Ka’ab al-Ahbar berkata: “Demi Allah, sesungguhnya aku mendapatkan sifat orang-orang munafik di dalam Kitab Allah adalah mereka banyak minum kopi, meninggalkan shalat, banyak bermain, banyak tidur di waktu malam, lalai di waktu siang dan banyak meninggalkan jama’ah dalam shalat. Kemudian dia membaca ayat ini: “Akan datang sesudah mereka satu generasi yang melalaikan shalat” (Maryam 59) Al-Hasan al-Bashri berkata: “Mereka meninggalkan masjid dan selalu mengunjungi tempat-tempat hiburan.”
Ada pula yang berpendapat bahwa yang termasuk dalam katagori melailaikan shalat adalah mengerjakan shalat akan tetapi tidak sempurna rukun-rukun shalatnya.
Shalat adalah tolak ukur seorang hamba
Shalat memiliki kedudukan yang istimewa dalam agama islam. Ia merupakan tiang agama dan sebagai tolak ukur bagi seorang hamba. Baik buruknya amal perbuatan seorang hamba dapat dilihat dari shalatnya. Sebagaimana hadits dari Abu Hurairah bahwa beliau mendengar Rasulullah bersabda :
إِنَّ أَوَّلَ مَا يُحَاسَبُ بِهِ الْعَبْدُ بِصَلَاتِهِ فَإِنْ صَلَحَتْ فَقَدْ أَفْلَحَ وَأَنْجَحَ وَإِنْ فَسَدَتْ فَقَدْ خَابَ وَخَسِرَ
“Yang pertama kali dihisab (dihitung) dari perbuatan seorang hamba pada hari kiamat adalah shalat; jika shalatnya baik maka dia beruntung dan selamat, dan jika shalatnya rusak maka dia merugi.” (HR An Nasa’i)
Hadits di atas menerangkan dengan jelas bahwa beruntung atau rugi, selamat atau tidaknya seorang hamba di akherat kelak dapat dilihat dari shalatnya. Inilah kedudukan shalat di akherat, sedangkan di dunia tidak jauh berbeda. Ia laksana benteng untuk memagiri diri dari perbuatan jahat. Sebagaimana tersebut dengan jelas dalam firman Allah dalam surat Al Ankabut. Allah berfirman yang artinya “Dan dirikanlah olehmu shalat, sesungguhnya shalat itu akan mencegah daripada yang keji-keji dan yang munkar.” (al Ankabut: 45)

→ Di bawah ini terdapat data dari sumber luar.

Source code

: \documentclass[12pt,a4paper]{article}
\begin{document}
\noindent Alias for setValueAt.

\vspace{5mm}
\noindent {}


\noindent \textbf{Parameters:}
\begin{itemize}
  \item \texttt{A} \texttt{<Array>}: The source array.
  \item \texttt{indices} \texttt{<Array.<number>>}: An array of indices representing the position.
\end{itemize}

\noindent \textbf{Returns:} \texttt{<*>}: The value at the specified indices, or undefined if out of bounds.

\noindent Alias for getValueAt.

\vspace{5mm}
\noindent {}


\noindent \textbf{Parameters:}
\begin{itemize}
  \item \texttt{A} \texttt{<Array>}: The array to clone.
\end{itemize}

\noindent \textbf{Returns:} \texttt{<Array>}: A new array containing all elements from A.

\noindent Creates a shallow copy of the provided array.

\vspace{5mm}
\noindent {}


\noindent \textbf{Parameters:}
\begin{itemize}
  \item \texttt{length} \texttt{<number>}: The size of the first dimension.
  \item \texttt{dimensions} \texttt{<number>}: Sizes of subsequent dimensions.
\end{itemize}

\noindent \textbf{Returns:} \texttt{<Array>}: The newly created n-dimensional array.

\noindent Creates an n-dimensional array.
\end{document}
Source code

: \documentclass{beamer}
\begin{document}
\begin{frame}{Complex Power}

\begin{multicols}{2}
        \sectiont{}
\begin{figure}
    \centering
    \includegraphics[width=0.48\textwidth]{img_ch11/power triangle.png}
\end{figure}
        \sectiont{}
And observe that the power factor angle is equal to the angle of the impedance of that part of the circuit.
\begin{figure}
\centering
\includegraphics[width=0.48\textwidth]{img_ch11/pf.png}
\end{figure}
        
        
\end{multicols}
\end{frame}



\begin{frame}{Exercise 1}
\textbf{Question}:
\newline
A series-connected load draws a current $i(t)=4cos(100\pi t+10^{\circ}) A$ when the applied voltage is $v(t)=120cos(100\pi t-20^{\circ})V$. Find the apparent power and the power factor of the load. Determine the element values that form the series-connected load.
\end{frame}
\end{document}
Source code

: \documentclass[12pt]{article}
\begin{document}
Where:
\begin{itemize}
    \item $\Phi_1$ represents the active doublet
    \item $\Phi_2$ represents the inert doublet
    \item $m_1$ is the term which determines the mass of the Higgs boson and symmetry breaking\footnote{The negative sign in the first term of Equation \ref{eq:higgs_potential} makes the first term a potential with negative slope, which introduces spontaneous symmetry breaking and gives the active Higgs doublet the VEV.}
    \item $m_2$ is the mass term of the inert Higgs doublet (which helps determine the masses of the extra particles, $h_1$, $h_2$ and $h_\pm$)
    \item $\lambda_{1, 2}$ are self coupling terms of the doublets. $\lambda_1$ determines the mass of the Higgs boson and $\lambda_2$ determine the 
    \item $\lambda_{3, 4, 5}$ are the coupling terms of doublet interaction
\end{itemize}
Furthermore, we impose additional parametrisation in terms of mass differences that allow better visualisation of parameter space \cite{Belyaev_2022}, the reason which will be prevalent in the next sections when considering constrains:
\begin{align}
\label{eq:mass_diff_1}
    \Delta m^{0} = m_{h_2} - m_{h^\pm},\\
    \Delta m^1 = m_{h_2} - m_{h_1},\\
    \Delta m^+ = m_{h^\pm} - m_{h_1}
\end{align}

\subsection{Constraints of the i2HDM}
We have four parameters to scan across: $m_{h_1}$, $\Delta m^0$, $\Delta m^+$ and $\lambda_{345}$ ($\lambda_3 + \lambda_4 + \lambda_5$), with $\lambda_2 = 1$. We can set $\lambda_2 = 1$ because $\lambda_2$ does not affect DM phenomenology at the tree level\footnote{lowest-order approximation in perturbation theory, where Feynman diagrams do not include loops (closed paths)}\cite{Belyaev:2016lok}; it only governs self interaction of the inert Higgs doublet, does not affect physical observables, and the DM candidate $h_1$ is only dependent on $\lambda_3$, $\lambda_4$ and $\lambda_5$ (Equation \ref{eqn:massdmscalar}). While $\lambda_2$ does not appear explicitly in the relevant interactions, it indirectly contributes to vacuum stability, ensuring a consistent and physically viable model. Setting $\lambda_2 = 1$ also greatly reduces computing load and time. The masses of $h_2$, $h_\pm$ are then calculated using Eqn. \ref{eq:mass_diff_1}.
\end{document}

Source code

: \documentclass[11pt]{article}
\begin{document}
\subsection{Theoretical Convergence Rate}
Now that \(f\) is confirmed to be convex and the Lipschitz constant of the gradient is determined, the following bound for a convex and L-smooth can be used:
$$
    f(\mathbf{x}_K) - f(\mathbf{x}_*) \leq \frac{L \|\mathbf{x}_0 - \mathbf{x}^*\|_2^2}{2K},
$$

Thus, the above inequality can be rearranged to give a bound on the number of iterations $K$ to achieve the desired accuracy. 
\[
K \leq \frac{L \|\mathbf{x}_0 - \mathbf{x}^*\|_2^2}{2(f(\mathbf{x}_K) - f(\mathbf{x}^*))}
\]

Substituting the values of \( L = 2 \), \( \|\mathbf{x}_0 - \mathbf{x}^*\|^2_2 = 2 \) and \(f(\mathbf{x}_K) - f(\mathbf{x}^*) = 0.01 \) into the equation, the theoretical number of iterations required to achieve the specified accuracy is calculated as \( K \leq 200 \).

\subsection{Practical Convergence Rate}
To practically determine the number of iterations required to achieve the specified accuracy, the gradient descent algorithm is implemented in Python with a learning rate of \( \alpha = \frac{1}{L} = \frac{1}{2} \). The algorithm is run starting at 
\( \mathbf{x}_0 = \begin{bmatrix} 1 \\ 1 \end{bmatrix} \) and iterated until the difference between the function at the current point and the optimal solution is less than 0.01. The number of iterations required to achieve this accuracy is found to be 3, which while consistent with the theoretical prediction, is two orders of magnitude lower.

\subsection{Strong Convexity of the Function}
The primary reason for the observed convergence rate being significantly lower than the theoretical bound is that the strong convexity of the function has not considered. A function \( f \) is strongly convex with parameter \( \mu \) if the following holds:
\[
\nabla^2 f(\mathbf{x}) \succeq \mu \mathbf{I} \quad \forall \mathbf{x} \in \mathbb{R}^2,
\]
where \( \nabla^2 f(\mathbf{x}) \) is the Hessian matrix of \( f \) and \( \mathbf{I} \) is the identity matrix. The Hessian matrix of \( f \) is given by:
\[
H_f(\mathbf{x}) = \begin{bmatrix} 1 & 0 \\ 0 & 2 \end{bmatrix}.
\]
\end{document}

Sahabat Umar bin Khatab berpesan kepada gubernur-gubernur di wilayah kekuasan islam,
إنَّ أهم أموركم عندي الصلاة فمن حفظها حفظ دينه ، ومن ضيَّعها فهو لما سواها أضيَع ، ولا حظَّ في الإسلام لمن ترك الصلاة
“Sungguh urusan terpenting yang ada pada kalian bagi saya adalah sholat. Barangsiapa yang menjaga sholatnya, maka dia telah menjaga agamanya. Sesiapa yang menyepelekan sholat, maka untuk urusan lain ia akan lebih sepelekan lagi. Tak ada bagian dari Islam, untuk orang-orang yang meninggalkan sholat ”
Begitu pentingnya perkara shalat ini, sampai-sampai Rasulullah ketika sakit yang menyebabkan kematiannya berpesan tentang hal ini. Dalam sebuah hadits dari Ummu Salamah, bahwa ia pernah bercerita :
أَنَّ رَسُولَ اللَّهِ صَلَّى اللَّهُ عَلَيْهِ وَسَلَّمَ كَانَ يَقُولُ فِي مَرَضِهِ الَّذِي تُوُفِّيَ فِيهِ الصَّلَاةَ وَمَا مَلَكَتْ أَيْمَانُكُمْ فَمَا زَالَ يَقُولُهَا حَتَّى مَا يَفِيضُ بِهَا لِسَانُهُ (رواه ابن ماجه)
Rasulullah mengucapkan pada saat sakit yang menyebabkan kematiannya: Sholat…dan (jagalah) budak sahaya kalian. Beliau terus mengucapkan itu hingga lisan beliau tidak bisa lagi mengucapkannya dengan fasih (H.R Ibnu Majah)
Di penghujung ayat di atas Allah swt berfirman:
فَسَوْفَ يَلْقَوْنَ غَيًّا
“Maka mereka kelak akan menemui kesesatan”
Maka apabila seorang hamba melalaikan shalat, bocorlah pertahanan jiwa dan mulailah lemah dalam mengekang nafsu dan syahwat. Dan kalau shalat telah mulai lalai, dan syahwat sudah diperturutkan, niscayalah mereka akan sampai kepada akibat yang buruk. Wallah ua’lam.
Maraji’
1. Jami’ul bayan fi Ta’wilil qur’an, Ibnu Jarir Ath Thabari
2. Taisiirul Karimur Rahman fi Tafsiri Kalamil Manan, Abdurrahman bin Nasir as Sa’di.
3. Tafsir Al Qur’an Al ‘Azhim, Ibnu Katsir.